Die Neustrukturierung umfasst eine völlig neue Gliederung des ADR/RID. Das bisherige Randnummernsystem wird durch eine numerische Gliederung ersetzt. Das ADR wird in insgesamt 9 Teile untergliedert, wobei die Teile 1 bis 7 gemeinsame Vorschriften für ADR und RID beinhalten und die Teile 8 und 9 nur straßenspezifische Vorschriften enthalten.

Die neue Struktur des ADR im Überblick:

Teil 1: Allgemeine Vorschriften (Befreiungen, Definitionen, Schulung usw.)
Teil 2: Klassifizierung
Teil 3: Gefahrgutverzeichnis und begrenzte Mengen
Teil 4: Verwendung von Verpackungen, IBC und Tanks
Teil 5: Versand (Kennzeichnung, Bezettelung, Dokumentation)
Teil 6: Bau- und Prüfvorschriften für Verpackungen, IBC und Tanks
Teil 7: Beförderung, Be- und Entladung, Handhabung
Teil 8: Fahrzeugbesatzung, Ausrüstung und Betrieb der Fahrzeuge
Teil 9: Bau und Zulassung von Fahrzeugen

Kernstück des neuen ADR ist sicherlich die Tabelle A im Kapitel 3.2. In dieser Tabelle sind alle gefährlichen Stoffe und Gegenstände - sortiert nach UN-Nummern - aufgeführt. Die wichtigsten Informationen zu jedem gefährlichen Stoff oder Gegenstand sind in codierter Form in dieser 22-spaltigen Tabelle enthalten, so z.B. die Klassifizierung oder die Kennzeichnung mit Verpackungsvorschriften. Die bisherige Klassifizierung wurde geändert. Sie besteht nun aus der stoffspezifischen UN-Nummer und der Verpackungsklasse.

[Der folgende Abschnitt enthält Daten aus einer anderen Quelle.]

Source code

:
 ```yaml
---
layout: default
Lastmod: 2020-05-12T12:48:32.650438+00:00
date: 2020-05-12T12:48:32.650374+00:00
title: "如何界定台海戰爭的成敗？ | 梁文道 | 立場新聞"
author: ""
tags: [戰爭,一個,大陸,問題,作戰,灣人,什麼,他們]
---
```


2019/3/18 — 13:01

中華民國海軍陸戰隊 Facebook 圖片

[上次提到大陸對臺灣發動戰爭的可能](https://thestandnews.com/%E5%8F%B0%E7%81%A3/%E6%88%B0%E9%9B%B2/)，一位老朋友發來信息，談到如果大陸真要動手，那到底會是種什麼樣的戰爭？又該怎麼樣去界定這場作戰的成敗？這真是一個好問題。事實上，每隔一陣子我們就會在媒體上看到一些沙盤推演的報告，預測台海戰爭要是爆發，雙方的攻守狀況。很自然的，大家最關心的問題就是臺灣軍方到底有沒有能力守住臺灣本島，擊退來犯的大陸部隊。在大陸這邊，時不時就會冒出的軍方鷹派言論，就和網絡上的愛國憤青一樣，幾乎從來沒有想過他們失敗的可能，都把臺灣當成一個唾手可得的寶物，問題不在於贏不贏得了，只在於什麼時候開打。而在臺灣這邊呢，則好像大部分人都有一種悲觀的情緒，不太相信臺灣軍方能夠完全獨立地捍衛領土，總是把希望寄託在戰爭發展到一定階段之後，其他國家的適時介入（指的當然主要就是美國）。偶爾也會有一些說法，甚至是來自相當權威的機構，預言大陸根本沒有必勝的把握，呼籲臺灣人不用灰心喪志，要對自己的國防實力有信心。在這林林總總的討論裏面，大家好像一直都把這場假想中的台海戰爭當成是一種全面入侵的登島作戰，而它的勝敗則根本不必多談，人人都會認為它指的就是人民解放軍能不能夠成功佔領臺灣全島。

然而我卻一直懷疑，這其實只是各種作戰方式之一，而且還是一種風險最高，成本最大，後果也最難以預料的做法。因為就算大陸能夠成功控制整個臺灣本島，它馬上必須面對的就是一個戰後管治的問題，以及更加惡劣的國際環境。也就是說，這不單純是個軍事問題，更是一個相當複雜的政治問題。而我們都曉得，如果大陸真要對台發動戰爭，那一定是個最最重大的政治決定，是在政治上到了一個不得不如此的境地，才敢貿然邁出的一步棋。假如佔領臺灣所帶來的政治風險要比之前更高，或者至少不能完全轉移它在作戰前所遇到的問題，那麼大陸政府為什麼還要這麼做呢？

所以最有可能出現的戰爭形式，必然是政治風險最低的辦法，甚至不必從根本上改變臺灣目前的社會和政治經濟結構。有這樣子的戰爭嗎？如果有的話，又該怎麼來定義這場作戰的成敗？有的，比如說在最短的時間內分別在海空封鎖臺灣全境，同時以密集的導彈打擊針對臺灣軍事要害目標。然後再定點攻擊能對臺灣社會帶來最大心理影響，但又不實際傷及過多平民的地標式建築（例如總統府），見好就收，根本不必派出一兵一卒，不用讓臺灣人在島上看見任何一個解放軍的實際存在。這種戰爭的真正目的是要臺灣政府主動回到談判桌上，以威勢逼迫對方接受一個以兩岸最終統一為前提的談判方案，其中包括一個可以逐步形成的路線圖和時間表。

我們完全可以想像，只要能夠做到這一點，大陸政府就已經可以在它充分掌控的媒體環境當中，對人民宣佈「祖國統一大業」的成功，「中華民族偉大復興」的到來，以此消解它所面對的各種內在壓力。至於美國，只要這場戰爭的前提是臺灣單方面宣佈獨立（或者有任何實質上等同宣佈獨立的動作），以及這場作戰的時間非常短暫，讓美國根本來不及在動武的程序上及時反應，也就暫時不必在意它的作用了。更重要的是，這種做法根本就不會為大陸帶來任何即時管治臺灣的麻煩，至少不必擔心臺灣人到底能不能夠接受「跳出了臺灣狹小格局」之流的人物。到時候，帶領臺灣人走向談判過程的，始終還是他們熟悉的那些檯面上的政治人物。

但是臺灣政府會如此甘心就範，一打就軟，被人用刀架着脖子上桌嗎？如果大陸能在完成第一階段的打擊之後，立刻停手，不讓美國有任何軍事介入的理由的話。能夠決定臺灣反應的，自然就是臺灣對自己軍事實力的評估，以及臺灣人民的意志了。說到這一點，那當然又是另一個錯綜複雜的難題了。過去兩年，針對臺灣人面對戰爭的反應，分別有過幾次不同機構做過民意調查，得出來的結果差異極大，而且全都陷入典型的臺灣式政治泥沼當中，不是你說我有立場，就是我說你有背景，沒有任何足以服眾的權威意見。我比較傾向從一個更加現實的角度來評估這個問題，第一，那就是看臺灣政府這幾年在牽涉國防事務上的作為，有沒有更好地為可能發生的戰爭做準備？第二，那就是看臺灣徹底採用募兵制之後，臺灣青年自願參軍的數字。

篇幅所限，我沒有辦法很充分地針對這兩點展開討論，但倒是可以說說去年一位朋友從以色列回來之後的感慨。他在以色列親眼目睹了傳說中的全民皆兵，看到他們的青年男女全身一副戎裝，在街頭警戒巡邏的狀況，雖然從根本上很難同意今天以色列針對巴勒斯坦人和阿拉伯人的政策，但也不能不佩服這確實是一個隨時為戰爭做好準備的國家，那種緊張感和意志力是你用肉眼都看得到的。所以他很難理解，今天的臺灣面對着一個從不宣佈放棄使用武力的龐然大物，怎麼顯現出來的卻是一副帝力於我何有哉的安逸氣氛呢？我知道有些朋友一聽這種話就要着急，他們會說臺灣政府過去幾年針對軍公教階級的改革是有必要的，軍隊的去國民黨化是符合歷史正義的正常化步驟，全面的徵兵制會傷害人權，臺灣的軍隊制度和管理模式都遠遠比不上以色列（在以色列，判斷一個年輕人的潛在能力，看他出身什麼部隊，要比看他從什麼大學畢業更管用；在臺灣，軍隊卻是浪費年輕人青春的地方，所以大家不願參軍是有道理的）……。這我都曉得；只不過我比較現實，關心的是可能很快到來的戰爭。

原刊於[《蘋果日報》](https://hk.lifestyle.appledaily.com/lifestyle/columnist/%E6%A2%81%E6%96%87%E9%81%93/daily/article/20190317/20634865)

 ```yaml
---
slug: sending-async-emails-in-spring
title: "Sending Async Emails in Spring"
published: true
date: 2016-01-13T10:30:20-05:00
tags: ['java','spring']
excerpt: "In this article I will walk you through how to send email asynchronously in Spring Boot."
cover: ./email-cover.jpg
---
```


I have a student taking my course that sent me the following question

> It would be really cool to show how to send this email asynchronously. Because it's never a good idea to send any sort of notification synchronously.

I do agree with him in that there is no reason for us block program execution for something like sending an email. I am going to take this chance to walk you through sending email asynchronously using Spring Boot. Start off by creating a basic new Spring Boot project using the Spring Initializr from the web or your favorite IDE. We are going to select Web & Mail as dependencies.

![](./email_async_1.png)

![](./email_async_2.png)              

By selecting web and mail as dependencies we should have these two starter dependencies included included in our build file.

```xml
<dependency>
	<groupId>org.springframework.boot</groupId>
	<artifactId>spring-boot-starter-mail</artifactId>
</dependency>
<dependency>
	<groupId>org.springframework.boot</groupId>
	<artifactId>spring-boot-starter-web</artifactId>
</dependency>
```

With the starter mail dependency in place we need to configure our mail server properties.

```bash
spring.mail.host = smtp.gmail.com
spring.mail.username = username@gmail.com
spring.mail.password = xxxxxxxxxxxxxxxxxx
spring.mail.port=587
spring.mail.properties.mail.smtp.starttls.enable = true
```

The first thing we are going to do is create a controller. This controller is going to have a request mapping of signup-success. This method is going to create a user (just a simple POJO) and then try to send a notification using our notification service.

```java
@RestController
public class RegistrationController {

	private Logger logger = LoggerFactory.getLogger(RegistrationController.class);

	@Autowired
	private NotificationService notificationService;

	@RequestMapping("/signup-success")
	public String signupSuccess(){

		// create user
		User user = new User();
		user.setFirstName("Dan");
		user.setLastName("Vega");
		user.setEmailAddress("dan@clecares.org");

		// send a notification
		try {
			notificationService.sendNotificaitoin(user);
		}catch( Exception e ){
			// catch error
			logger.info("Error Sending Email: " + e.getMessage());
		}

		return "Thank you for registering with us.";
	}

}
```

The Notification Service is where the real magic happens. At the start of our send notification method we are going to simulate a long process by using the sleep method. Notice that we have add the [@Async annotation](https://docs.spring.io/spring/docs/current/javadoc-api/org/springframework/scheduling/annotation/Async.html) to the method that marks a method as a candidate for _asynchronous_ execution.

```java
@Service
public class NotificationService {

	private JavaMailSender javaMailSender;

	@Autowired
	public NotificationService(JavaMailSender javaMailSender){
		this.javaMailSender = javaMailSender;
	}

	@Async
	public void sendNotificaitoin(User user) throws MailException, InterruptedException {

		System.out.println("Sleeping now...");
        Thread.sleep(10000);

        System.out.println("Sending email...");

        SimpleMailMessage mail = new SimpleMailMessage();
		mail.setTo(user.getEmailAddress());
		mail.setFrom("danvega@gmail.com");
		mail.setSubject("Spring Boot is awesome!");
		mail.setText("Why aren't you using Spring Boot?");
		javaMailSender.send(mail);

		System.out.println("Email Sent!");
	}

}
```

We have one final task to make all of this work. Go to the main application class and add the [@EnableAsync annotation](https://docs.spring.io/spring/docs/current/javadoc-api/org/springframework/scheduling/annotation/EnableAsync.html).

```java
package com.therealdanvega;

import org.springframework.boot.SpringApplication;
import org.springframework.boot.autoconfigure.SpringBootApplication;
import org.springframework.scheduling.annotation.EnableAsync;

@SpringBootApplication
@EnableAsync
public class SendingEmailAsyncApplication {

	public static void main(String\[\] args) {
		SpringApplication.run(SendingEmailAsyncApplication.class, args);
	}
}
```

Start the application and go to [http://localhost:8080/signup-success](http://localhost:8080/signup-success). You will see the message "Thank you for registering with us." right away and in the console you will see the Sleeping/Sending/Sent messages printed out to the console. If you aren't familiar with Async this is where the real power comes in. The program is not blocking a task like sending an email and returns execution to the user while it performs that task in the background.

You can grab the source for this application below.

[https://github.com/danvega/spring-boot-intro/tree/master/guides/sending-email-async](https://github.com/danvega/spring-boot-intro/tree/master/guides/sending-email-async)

Die für die Baubranche wichtige Regelung hinsichtlich Freistellung von Kleinmengen (bisher Rn 10011 ADR) wird nun in 1.1.3 "Freistellungen" (Teil 1, Kapitel 1, Abschnitt 3), speziell in 1.1.3.6 behandelt. Vorteilhaft ist, dass in diesem Abschnitt alle Freistellungen zusammengefasst sind.

Die neuen Vorschriften sollen seit dem 1. Juli 2001 anwendbar sein. Aufgrund der umfangreichen Neuerungen ist jedoch eine 18-monatige Übergangsfrist vorgesehen, d.h. bis Ende 2002 wird das ADR/RID sowohl in bisherigen als auch neuer Form angewendet werden.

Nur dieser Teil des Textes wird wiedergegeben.